寺嶋秀樹さんは、福津市の北側、須多田(すだた)で米、麦、大豆を栽培する専業農家。おじいさんの代から農業を営んでおり、寺嶋さんは、高校卒業後、お父さんに学びながら農業を始めました。
おじいさんもお父さんも熱心な研究家。その努力は、上質な実りをもたらし、知事賞(※1)を受賞する程でした。二人の真面目な働きがあったからこそ、地域の方にも信頼されて農業ができている。寺嶋さんは二人を誇りに思い、恥じることのない農業をと胸に刻んでいます。
田んぼから帰宅すると、寺嶋さんは、台所奥にある土間に向かいます。
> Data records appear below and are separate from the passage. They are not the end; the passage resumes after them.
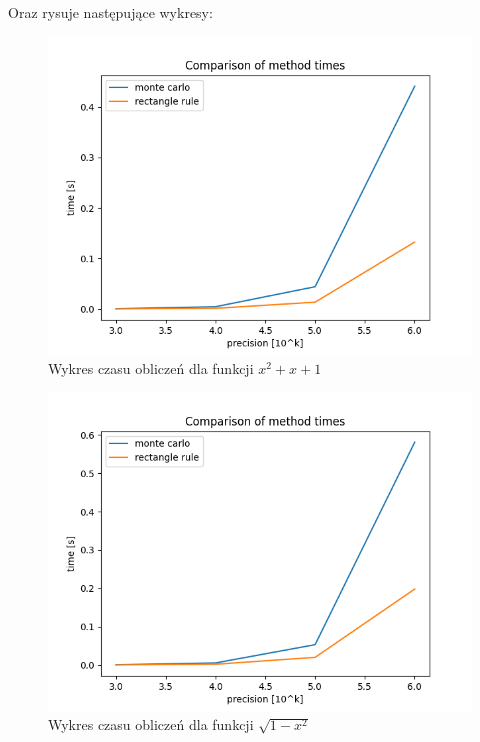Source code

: \documentclass{article}
\begin{document}
\newpage

\noindent
Oraz rysuje następujące wykresy:

\begin{figure}[H]
    \centering
    \includegraphics[width=0.85\linewidth]{plots/plot1.png}
    \caption{Wykres czasu obliczeń dla funkcji \(x^2 + x + 1\)}
    \label{fig:plot1}
\end{figure}

\begin{figure}[H]
    \centering
    \includegraphics[width=0.85\linewidth]{plots/plot2.png}
    \caption{Wykres czasu obliczeń dla funkcji \(\sqrt{1 - x^2}\)}
    \label{fig:plot2}
\end{figure}
\end{document}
お風呂に入るためにボイラーに薪をくべるのです。「うちは、5時過ぎないとお湯が出ないんです」。お湯を湧かす熱源はガスや電気が主流ですが、寺嶋さん宅は薪。といっても「湯加減いかが?」と湯を沸かしながら入浴するわけではなく、一度沸かすとタンクの中に湯を貯められるようになっています。「リフォームしても、まだ薪?」と首を傾げていると「山にいけば木がありますからね」と。寺嶋さんは山を持っており、間伐したものを薪にして湯を沸かすという合理的な理由がそこにありました。
「この柱や梁も山の木です」。寺嶋さんの自宅は山から切り出した木を使って建てられました。しかも、集落の方と大工さんによるものだというのです。「子や孫のために木を植えてね、それぞれの家を建て合っていたんです。「結」(ゆい)って言ってね。だから、家を建てるなら100年保つ家を建てていました」。山で木を、田畑で作物を育てて人の暮らしも自ずと成り立っていく。寺嶋さんの暮らしは、人が自然の一部として生きていく、生かされていくためのあるべき姿のように映ります。
一昨年、息子さんに代替りし、肩の荷を下ろした寺嶋さん。しかし、今まで培ってきたことを息子さんに教えたり、お孫さんの守をしたりと忙しさに変わりはありません。暖かくなったら、畑に小屋を作る計画も立てているそうです。材料はもちろん山から切り出したものを使って。
※1 優れた農作物を栽培したことを賞したもの。
寺嶋秀樹さん
農業一筋の団塊の世代。「いい女房をもらいました」と照れなく話す愛妻家。木工が好きで、生まれ変わったら家具職人になりたいそう。